● Given data
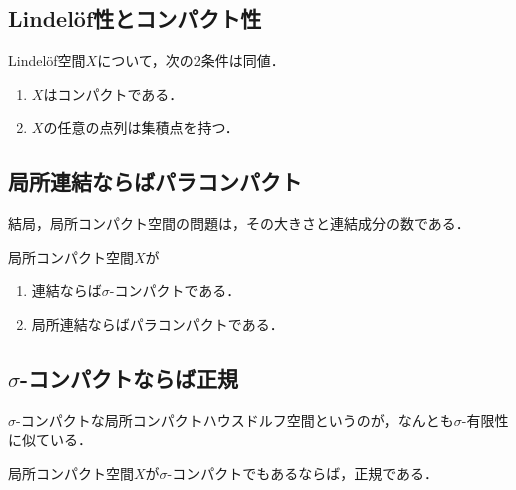 \documentclass[uplatex,dvipdfmx]{jsreport}
\begin{document}
\subsection{Lindelöf性とコンパクト性}

\begin{proposition}
    Lindelöf空間$X$について，次の2条件は同値．
    \begin{enumerate}
        \item $X$はコンパクトである．
        \item $X$の任意の点列は集積点を持つ．
    \end{enumerate}
\end{proposition}

\subsection{局所連結ならばパラコンパクト}

\begin{tcolorbox}[colframe=ForestGreen, colback=ForestGreen!10!white,breakable,colbacktitle=ForestGreen!40!white,coltitle=black,fonttitle=\bfseries\sffamily,
title=]
    結局，局所コンパクト空間の問題は，その大きさと連結成分の数である．
\end{tcolorbox}

\begin{proposition}
    局所コンパクト空間$X$が
    \begin{enumerate}
        \item 連結ならば$\sigma$-コンパクトである．
        \item 局所連結ならばパラコンパクトである．
    \end{enumerate}
\end{proposition}

\subsection{$\sigma$-コンパクトならば正規}

\begin{tcolorbox}[colframe=ForestGreen, colback=ForestGreen!10!white,breakable,colbacktitle=ForestGreen!40!white,coltitle=black,fonttitle=\bfseries\sffamily,
title=]
    $\sigma$-コンパクトな局所コンパクトハウスドルフ空間というのが，なんとも$\sigma$-有限性に似ている．
\end{tcolorbox}

\begin{proposition}
    局所コンパクト空間$X$が$\sigma$-コンパクトでもあるならば，正規である．
\end{proposition}
\end{document}
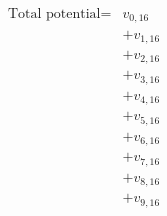 \documentclass[preview]{standalone}
\begin{document}
\begin{align*}
\text{Total potential} = &v_{0,16} \\ &+ v_{1,16} \\ &+ v_{2,16} \\ &+ v_{3,16} \\ &+ v_{4,16} \\ &+ v_{5,16} \\ &+ v_{6,16} \\ &+ v_{7,16} \\ &+ v_{8,16} \\ &+ v_{9,16}
\end{align*}
\end{document}
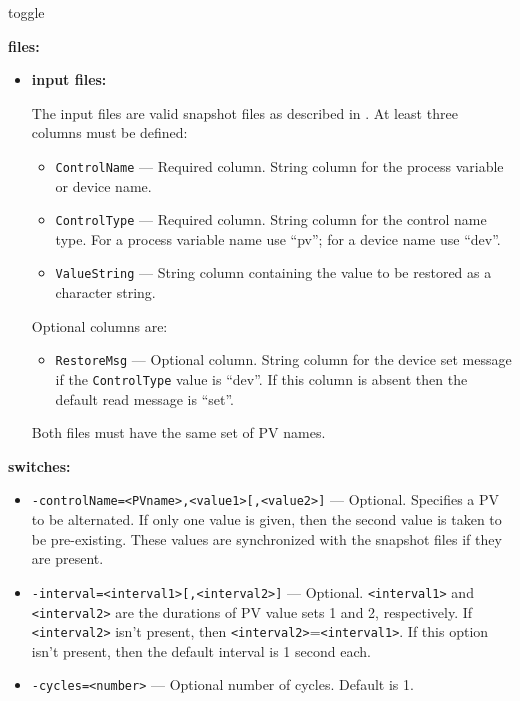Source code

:\begin{sddsprog}{toggle}
\item \textbf{files:}
\begin{itemize}
  \item \textbf{input files:}\par
The input files are valid snapshot files as described in . At least three
columns must be defined:
  \begin{itemize}
    \item {\tt ControlName} --- Required column. String column for the process variable or device name.
    \item {\tt ControlType} --- Required column. String column for the control name type. For a
                process variable name use ``pv''; for a device name use ``dev''.
    \item {\tt ValueString} --- String column containing the value to be restored as a character string.
  \end{itemize}
Optional columns are:
  \begin{itemize}
    \item {\tt RestoreMsg} --- Optional column. String column for the device set message if
                the {\tt ControlType} value is ``dev''.
                If this column is absent then the default read message is ``set''.
  \end{itemize}
        Both files must have the same set of PV names.
\end{itemize}
\item \textbf{switches:}
\begin{itemize}
  \item {\tt -controlName=<PVname>,<value1>[,<value2>]} --- Optional. Specifies a PV to be
                alternated. If only one value is given, then the second value
                is taken to be pre-existing. These values are synchronized with
                the snapshot files if they are present.
  \item {\tt -interval=<interval1>[,<interval2>]} ---  Optional. \verb+<interval1>+ and \verb+<interval2>+
                 are the durations of PV value sets 1 and 2, respectively.
                 If \verb+<interval2>+ isn't present, then \verb+<interval2>+=\verb+<interval1>+.
                 If this option isn't present, then the default interval is 1 second each.
  \item {\tt -cycles=<number>} --- Optional number of cycles. Default is 1.

\end{itemize}
\end{sddsprog}
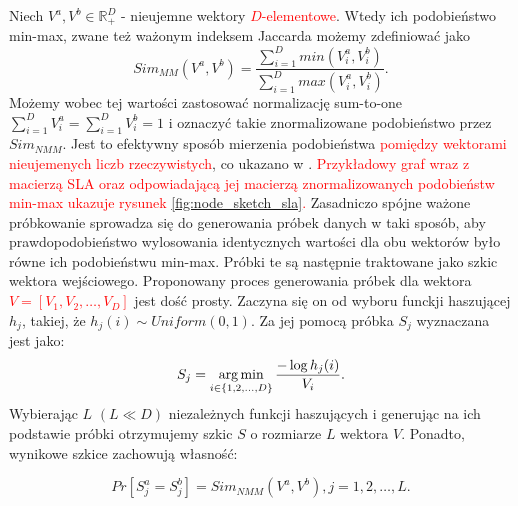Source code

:             Niech $V^a, V^b \in \mathbb{R}_{+}^{D}$ - nieujemne wektory \textcolor{red}{$D$-elementowe}. Wtedy ich podobieństwo min-max, zwane też ważonym indeksem Jaccarda możemy zdefiniować jako 
            \begin{equation} \label{eq:sim_mm}  
                Sim_{MM}(V^a, V^b) = \frac{\sum \limits_{i = 1}^D min(V_i^{a}, V_i^{b})}{\sum \limits_{i = 1}^D max(V_i^{a}, V_i^{b})}.
            \end{equation}
            Możemy wobec tej wartości zastosować normalizację sum-to-one $\sum \limits_{i = 1}^D V_{i}^{a} = \sum \limits_{i = 1}^D V_{i}^{b} = 1$ i oznaczyć takie znormalizowane podobieństwo przez $Sim_{NMM}$. Jest to efektywny sposób mierzenia podobieństwa \textcolor{red}{pomiędzy wektorami nieujemenych liczb rzeczywistych}, co ukazano w \cite{10.1145/2783258.2783406}. \textcolor{red}{Przykładowy graf wraz z macierzą SLA oraz odpowiadającą jej macierzą znormalizowanych podobieństw min-max ukazuje rysunek \ref{fig:node_sketch_sla}.} Zasadniczo spójne ważone próbkowanie sprowadza się do generowania próbek danych w taki sposób, aby prawdopodobieństwo wylosowania identycznych wartości dla obu wektorów było równe ich podobieństwu min-max. Próbki te są następnie traktowane jako szkic wektora wejściowego. Proponowany proces generowania próbek dla wektora \textcolor{red}{$V = [V_1, V_2, \dots, V_D]$} jest dość prosty. Zaczyna się on od wyboru funckji haszującej $h_j$, takiej, że $h_j(i) \sim Uniform(0,1)$. Za jej pomocą próbka $S_j$ wyznaczana jest jako:
            \begin{equation} \label{eq:node_sketch_1}  
                S_j = \operatorname*{arg\,min}_{i \in \{1,2,\dots, D\}} \frac{-\log h_{j}(i)}{V_i}.
            \end{equation}
            Wybierając $L$ $(L \ll D)$ niezależnych funkcji haszujących i generując na ich podstawie próbki otrzymujemy szkic $S$ o rozmiarze $L$ wektora $V$. Ponadto, wynikowe szkice zachowują własność:

            \begin{equation} \label{eq:node_sketch_2}  
                Pr[S_{j}^{a} = S_{j}^{b}] = Sim_{NMM}(V^a, V^b), j = 1,2,\dots,L.
            \end{equation}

● Task instructions
Lines wanted from the listing above: the line with "process variable name" up to and including the line with "are the durations". Please write them out exactly, adding nothing else.

● Exercise output
                process variable name use ``pv''; for a device name use ``dev''.
    \item {\tt ValueString} --- String column containing the value to be restored as a character string.
  \end{itemize}
Optional columns are:
  \begin{itemize}
    \item {\tt RestoreMsg} --- Optional column. String column for the device set message if
                the {\tt ControlType} value is ``dev''.
                If this column is absent then the default read message is ``set''.
  \end{itemize}
        Both files must have the same set of PV names.
\end{itemize}
\item \textbf{switches:}
\begin{itemize}
  \item {\tt -controlName=<PVname>,<value1>[,<value2>]} --- Optional. Specifies a PV to be
                alternated. If only one value is given, then the second value
                is taken to be pre-existing. These values are synchronized with
                the snapshot files if they are present.
  \item {\tt -interval=<interval1>[,<interval2>]} ---  Optional. \verb+<interval1>+ and \verb+<interval2>+
                 are the durations of PV value sets 1 and 2, respectively.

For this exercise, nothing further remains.